What remains outside our offices in Camden, NJ is exposed wet dirt: the patches of grass are faded from use, and the exposed brown ground has developed puddles, seeping up the water from a rainy day. Two weeks ago, New Jersey state and county officials cleared up the tents that housed homeless individuals once living there, displacing nearly 100 vulnerable individuals from their self-protected safety net for life on the streets: blue, plastic tents.

There’s no place like home in health care: Housing the homeless is key to controlling costs

What remains outside our offices in Camden, NJ is exposed wet dirt: the patches of grass are faded from use, and the exposed brown ground has developed puddles, seeping up the water from a rainy day.  Two weeks ago, New Jersey state and county officials cleared up the tents that housed homeless individuals once living there, displacing nearly 100 vulnerable individuals from their self-protected safety net for life on the streets: blue, plastic tents.

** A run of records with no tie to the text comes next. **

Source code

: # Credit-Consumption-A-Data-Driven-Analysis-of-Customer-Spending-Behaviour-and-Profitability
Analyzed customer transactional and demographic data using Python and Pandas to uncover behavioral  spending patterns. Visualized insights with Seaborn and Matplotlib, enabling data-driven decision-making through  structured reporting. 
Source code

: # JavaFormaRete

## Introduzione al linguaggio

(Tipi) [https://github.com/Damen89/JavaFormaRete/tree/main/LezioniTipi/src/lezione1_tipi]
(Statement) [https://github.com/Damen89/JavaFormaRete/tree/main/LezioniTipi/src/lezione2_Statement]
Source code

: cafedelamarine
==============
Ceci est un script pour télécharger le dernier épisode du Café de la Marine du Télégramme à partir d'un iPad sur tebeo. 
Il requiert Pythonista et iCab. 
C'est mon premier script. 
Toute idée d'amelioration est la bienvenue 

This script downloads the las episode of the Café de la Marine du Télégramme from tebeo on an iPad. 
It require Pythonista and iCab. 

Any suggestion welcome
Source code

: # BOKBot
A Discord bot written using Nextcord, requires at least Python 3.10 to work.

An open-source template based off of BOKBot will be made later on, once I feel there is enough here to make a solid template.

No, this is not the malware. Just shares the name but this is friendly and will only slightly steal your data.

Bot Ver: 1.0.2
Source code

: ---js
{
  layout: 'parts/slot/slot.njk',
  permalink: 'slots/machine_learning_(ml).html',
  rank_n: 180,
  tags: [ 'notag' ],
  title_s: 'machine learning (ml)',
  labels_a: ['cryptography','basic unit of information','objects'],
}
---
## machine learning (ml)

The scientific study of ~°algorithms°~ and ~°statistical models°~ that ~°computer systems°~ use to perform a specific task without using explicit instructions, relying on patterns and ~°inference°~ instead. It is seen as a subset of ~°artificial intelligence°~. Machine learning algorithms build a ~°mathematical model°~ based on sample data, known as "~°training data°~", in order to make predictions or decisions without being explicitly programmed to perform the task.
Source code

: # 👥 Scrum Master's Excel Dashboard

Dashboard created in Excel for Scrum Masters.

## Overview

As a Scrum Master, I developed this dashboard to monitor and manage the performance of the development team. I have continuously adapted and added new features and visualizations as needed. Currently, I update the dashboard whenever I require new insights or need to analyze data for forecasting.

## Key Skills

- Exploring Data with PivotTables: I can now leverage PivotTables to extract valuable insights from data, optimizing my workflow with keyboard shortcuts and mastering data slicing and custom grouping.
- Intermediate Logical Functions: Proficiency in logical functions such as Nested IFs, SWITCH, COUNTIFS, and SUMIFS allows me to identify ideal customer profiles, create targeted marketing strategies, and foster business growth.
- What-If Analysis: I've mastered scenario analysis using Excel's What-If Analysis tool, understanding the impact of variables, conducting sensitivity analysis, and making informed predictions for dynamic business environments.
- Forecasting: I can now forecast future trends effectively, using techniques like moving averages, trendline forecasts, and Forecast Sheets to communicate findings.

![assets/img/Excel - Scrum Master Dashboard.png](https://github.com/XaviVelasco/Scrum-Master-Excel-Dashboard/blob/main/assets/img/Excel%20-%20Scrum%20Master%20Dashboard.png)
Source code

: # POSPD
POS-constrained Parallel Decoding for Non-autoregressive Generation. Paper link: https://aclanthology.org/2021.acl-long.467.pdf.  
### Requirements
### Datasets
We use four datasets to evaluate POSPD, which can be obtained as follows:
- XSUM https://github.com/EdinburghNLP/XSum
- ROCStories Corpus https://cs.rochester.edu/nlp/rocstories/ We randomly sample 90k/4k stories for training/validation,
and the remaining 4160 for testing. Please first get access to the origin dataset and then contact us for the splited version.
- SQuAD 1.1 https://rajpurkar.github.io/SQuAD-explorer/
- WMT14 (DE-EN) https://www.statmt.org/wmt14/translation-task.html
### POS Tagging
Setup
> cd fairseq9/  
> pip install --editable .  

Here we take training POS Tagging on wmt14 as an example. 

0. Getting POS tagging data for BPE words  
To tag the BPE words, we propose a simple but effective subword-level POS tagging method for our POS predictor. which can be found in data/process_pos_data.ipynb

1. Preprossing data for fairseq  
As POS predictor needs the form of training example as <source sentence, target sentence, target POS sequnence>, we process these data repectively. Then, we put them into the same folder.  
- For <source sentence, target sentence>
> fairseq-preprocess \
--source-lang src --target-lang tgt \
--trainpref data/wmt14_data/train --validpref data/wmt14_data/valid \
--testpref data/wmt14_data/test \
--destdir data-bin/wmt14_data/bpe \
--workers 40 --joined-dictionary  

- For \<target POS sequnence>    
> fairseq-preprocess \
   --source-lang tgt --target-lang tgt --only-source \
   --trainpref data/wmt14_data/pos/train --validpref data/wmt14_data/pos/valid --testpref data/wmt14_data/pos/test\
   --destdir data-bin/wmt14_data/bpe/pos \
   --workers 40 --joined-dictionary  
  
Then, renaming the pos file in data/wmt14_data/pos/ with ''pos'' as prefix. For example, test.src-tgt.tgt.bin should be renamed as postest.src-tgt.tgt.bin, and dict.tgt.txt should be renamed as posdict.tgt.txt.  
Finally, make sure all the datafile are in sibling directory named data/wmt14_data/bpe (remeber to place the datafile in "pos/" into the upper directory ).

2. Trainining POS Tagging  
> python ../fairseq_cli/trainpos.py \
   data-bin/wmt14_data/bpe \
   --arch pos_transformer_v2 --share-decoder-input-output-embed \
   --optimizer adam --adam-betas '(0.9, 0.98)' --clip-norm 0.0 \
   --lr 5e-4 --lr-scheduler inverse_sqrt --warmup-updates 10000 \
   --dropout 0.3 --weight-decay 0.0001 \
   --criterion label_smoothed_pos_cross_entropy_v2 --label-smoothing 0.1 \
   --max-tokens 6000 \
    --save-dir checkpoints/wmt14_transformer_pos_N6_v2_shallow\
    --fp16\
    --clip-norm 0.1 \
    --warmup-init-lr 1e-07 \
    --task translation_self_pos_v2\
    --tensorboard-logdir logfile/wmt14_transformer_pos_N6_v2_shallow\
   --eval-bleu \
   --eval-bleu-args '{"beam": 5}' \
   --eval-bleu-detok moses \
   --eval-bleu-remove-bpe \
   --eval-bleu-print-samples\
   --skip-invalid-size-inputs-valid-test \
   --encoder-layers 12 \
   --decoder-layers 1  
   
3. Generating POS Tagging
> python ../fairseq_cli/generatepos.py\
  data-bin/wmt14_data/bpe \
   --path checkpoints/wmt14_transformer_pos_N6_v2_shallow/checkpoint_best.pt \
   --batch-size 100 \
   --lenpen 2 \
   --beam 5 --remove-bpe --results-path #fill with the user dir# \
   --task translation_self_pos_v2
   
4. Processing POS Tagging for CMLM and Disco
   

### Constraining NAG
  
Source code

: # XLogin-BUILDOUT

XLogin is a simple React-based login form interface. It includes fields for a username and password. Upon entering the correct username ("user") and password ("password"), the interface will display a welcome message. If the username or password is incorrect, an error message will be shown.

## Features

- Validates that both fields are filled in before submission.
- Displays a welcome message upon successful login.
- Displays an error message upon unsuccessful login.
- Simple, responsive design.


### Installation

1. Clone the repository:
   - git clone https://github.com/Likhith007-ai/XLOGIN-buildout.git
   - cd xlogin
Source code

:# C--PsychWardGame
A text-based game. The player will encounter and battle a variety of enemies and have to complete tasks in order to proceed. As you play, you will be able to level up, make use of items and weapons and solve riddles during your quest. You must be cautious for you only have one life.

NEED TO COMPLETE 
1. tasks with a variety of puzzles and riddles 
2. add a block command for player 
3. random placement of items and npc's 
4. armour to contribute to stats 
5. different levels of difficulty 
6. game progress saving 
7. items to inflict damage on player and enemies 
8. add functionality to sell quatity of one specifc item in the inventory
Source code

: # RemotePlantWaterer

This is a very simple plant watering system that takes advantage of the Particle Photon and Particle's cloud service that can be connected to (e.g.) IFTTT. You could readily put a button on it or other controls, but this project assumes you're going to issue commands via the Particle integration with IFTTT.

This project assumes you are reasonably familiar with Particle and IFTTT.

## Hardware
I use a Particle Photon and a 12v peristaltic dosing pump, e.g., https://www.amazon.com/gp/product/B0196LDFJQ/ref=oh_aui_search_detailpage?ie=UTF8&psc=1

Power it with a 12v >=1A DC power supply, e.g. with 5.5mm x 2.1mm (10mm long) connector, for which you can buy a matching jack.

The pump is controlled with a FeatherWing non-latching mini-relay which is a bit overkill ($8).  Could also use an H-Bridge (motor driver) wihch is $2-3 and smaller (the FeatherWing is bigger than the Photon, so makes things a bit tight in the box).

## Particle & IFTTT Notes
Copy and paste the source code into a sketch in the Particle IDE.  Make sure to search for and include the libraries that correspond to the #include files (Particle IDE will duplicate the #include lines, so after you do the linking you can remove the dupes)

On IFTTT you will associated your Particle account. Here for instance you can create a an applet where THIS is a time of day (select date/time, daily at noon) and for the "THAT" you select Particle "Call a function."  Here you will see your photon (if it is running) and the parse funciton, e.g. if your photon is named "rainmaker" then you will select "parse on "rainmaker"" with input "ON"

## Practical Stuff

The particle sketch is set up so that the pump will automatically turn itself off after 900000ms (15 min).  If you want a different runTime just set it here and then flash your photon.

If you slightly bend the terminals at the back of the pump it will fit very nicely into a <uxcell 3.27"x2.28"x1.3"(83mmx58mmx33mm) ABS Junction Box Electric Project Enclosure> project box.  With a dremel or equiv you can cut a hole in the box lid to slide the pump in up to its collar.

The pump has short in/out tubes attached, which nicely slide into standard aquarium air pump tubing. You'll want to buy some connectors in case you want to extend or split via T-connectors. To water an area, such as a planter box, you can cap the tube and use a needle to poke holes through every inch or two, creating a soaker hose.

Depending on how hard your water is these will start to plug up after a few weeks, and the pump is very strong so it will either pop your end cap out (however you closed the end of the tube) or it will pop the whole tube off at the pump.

New Jersey spent more than $300,000 to evict people from their makeshift homes, nearly half the amount of money it would take to provide permanent housing and supportive services for thirty individuals over the course of a year.  While some have ended up in shelter beds, a temporary “band-aid” to the problem, many others have been displaced from their communities, sleeping instead in abandoned buildings, moving under different highways, and seeking care in expensive hospital beds.

The destruction of tent city without any real planning or the provision of appropriate resources is unconscionable.  There are alternatives.  Cities and states around the country are investing in evidence-based solutions to homelessness that can permanently eliminate this human tragedy.  Salt Lake City, Utah, and Phoenix, Arizona have ended chronic homelessness among veterans through a Housing First approach, proving that ending homelessness is possible and has bipartisan support. Homelessness does not need to exist in Camden, just as it doesn’t need to exist in Lower Merion or Philadelphia.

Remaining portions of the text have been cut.